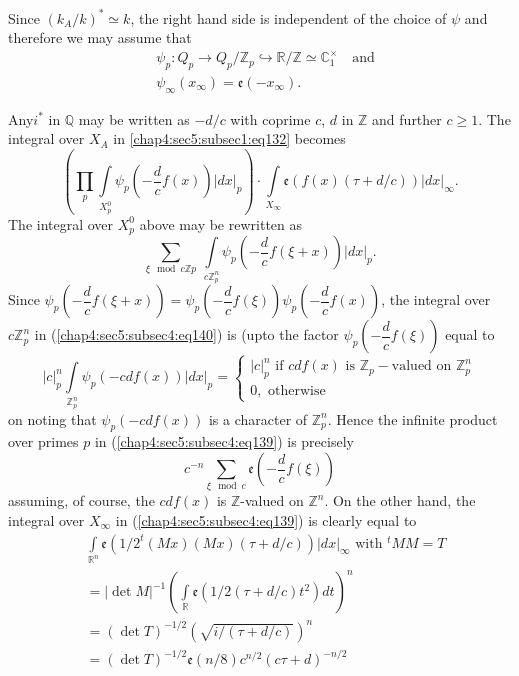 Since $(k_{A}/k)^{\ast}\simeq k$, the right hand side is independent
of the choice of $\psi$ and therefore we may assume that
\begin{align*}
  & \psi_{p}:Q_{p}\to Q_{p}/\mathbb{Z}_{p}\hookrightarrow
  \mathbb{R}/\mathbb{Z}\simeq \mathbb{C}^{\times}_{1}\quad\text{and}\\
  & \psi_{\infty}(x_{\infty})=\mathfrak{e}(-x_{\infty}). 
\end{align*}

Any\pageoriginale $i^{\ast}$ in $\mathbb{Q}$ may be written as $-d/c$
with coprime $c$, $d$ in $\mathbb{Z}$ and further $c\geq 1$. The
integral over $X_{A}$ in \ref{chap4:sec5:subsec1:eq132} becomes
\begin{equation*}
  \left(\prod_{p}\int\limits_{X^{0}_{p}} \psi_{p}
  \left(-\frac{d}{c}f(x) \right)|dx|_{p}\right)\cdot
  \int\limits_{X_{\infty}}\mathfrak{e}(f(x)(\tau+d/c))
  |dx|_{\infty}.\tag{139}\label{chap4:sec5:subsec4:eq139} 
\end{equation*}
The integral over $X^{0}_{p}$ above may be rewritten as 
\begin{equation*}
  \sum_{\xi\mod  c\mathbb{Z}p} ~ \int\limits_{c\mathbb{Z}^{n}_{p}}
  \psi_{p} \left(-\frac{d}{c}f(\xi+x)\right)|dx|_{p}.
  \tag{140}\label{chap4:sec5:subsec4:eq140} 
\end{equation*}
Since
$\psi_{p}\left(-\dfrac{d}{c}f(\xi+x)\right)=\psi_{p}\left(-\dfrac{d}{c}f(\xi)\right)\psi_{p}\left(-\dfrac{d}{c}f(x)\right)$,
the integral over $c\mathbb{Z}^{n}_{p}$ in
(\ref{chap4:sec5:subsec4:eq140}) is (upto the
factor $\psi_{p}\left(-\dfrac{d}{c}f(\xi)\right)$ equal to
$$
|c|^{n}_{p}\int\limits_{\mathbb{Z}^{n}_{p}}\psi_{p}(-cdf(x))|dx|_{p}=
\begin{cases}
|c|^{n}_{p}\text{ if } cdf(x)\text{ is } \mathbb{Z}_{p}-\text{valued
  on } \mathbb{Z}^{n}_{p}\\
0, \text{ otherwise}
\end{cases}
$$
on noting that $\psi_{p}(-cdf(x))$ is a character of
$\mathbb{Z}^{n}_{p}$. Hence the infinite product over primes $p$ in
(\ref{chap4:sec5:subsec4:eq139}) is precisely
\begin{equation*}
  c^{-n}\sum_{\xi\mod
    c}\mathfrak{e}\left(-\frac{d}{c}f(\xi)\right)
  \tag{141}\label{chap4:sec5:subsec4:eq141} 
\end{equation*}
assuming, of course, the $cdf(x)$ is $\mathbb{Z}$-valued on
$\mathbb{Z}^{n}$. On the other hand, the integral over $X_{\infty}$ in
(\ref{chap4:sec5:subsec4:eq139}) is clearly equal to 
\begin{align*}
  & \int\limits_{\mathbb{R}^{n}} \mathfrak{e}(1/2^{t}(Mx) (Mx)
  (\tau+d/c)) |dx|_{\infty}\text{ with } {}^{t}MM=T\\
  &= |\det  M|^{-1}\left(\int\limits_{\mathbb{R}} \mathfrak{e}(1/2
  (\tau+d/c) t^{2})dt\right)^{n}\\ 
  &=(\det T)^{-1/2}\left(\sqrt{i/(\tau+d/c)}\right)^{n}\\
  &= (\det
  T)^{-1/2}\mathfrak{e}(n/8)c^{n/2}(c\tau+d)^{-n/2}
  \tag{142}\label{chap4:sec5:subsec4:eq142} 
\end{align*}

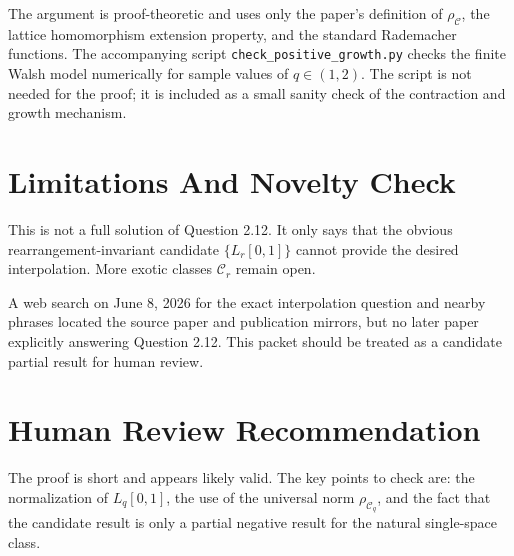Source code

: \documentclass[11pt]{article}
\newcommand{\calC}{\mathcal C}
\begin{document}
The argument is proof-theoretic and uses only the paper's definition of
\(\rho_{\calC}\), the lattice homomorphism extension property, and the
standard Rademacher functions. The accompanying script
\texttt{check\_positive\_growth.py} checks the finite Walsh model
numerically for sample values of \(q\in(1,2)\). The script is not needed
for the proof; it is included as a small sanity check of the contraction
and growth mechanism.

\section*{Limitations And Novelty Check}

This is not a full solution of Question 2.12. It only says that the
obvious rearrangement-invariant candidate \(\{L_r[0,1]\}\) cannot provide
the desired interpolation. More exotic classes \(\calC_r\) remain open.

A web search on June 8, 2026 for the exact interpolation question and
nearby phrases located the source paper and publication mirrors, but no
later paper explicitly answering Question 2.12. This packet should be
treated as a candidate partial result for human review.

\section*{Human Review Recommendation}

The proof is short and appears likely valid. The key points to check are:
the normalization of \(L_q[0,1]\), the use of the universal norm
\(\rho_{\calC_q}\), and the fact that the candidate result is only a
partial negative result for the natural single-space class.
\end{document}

> EXERCISE REQUIREMENTS: Copy the whole of the material above exactly, but not its images.

> WRITTEN RESPONSE:
 Since $(k_{A}/k)^{\ast}\simeq k$, the right hand side is independent
of the choice of $\psi$ and therefore we may assume that
\begin{align*}
  & \psi_{p}:Q_{p}\to Q_{p}/\mathbb{Z}_{p}\hookrightarrow
  \mathbb{R}/\mathbb{Z}\simeq \mathbb{C}^{\times}_{1}\quad\text{and}\\
  & \psi_{\infty}(x_{\infty})=\mathfrak{e}(-x_{\infty}). 
\end{align*}

Any\pageoriginale $i^{\ast}$ in $\mathbb{Q}$ may be written as $-d/c$
with coprime $c$, $d$ in $\mathbb{Z}$ and further $c\geq 1$. The
integral over $X_{A}$ in \ref{chap4:sec5:subsec1:eq132} becomes
\begin{equation*}
  \left(\prod_{p}\int\limits_{X^{0}_{p}} \psi_{p}
  \left(-\frac{d}{c}f(x) \right)|dx|_{p}\right)\cdot
  \int\limits_{X_{\infty}}\mathfrak{e}(f(x)(\tau+d/c))
  |dx|_{\infty}.\tag{139}\label{chap4:sec5:subsec4:eq139} 
\end{equation*}
The integral over $X^{0}_{p}$ above may be rewritten as 
\begin{equation*}
  \sum_{\xi\mod  c\mathbb{Z}p} ~ \int\limits_{c\mathbb{Z}^{n}_{p}}
  \psi_{p} \left(-\frac{d}{c}f(\xi+x)\right)|dx|_{p}.
  \tag{140}\label{chap4:sec5:subsec4:eq140} 
\end{equation*}
Since
$\psi_{p}\left(-\dfrac{d}{c}f(\xi+x)\right)=\psi_{p}\left(-\dfrac{d}{c}f(\xi)\right)\psi_{p}\left(-\dfrac{d}{c}f(x)\right)$,
the integral over $c\mathbb{Z}^{n}_{p}$ in
(\ref{chap4:sec5:subsec4:eq140}) is (upto the
factor $\psi_{p}\left(-\dfrac{d}{c}f(\xi)\right)$ equal to
$$
|c|^{n}_{p}\int\limits_{\mathbb{Z}^{n}_{p}}\psi_{p}(-cdf(x))|dx|_{p}=
\begin{cases}
|c|^{n}_{p}\text{ if } cdf(x)\text{ is } \mathbb{Z}_{p}-\text{valued
  on } \mathbb{Z}^{n}_{p}\\
0, \text{ otherwise}
\end{cases}
$$
on noting that $\psi_{p}(-cdf(x))$ is a character of
$\mathbb{Z}^{n}_{p}$. Hence the infinite product over primes $p$ in
(\ref{chap4:sec5:subsec4:eq139}) is precisely
\begin{equation*}
  c^{-n}\sum_{\xi\mod
    c}\mathfrak{e}\left(-\frac{d}{c}f(\xi)\right)
  \tag{141}\label{chap4:sec5:subsec4:eq141} 
\end{equation*}
assuming, of course, the $cdf(x)$ is $\mathbb{Z}$-valued on
$\mathbb{Z}^{n}$. On the other hand, the integral over $X_{\infty}$ in
(\ref{chap4:sec5:subsec4:eq139}) is clearly equal to 
\begin{align*}
  & \int\limits_{\mathbb{R}^{n}} \mathfrak{e}(1/2^{t}(Mx) (Mx)
  (\tau+d/c)) |dx|_{\infty}\text{ with } {}^{t}MM=T\\
  &= |\det  M|^{-1}\left(\int\limits_{\mathbb{R}} \mathfrak{e}(1/2
  (\tau+d/c) t^{2})dt\right)^{n}\\ 
  &=(\det T)^{-1/2}\left(\sqrt{i/(\tau+d/c)}\right)^{n}\\
  &= (\det
  T)^{-1/2}\mathfrak{e}(n/8)c^{n/2}(c\tau+d)^{-n/2}
  \tag{142}\label{chap4:sec5:subsec4:eq142} 
\end{align*}

Source code

: \documentclass[11pt]{article}
\newcommand{\calC}{\mathcal C}
\begin{document}
The argument is proof-theoretic and uses only the paper's definition of
\(\rho_{\calC}\), the lattice homomorphism extension property, and the
standard Rademacher functions. The accompanying script
\texttt{check\_positive\_growth.py} checks the finite Walsh model
numerically for sample values of \(q\in(1,2)\). The script is not needed
for the proof; it is included as a small sanity check of the contraction
and growth mechanism.

\section*{Limitations And Novelty Check}

This is not a full solution of Question 2.12. It only says that the
obvious rearrangement-invariant candidate \(\{L_r[0,1]\}\) cannot provide
the desired interpolation. More exotic classes \(\calC_r\) remain open.

A web search on June 8, 2026 for the exact interpolation question and
nearby phrases located the source paper and publication mirrors, but no
later paper explicitly answering Question 2.12. This packet should be
treated as a candidate partial result for human review.

\section*{Human Review Recommendation}

The proof is short and appears likely valid. The key points to check are:
the normalization of \(L_q[0,1]\), the use of the universal norm
\(\rho_{\calC_q}\), and the fact that the candidate result is only a
partial negative result for the natural single-space class.
\end{document}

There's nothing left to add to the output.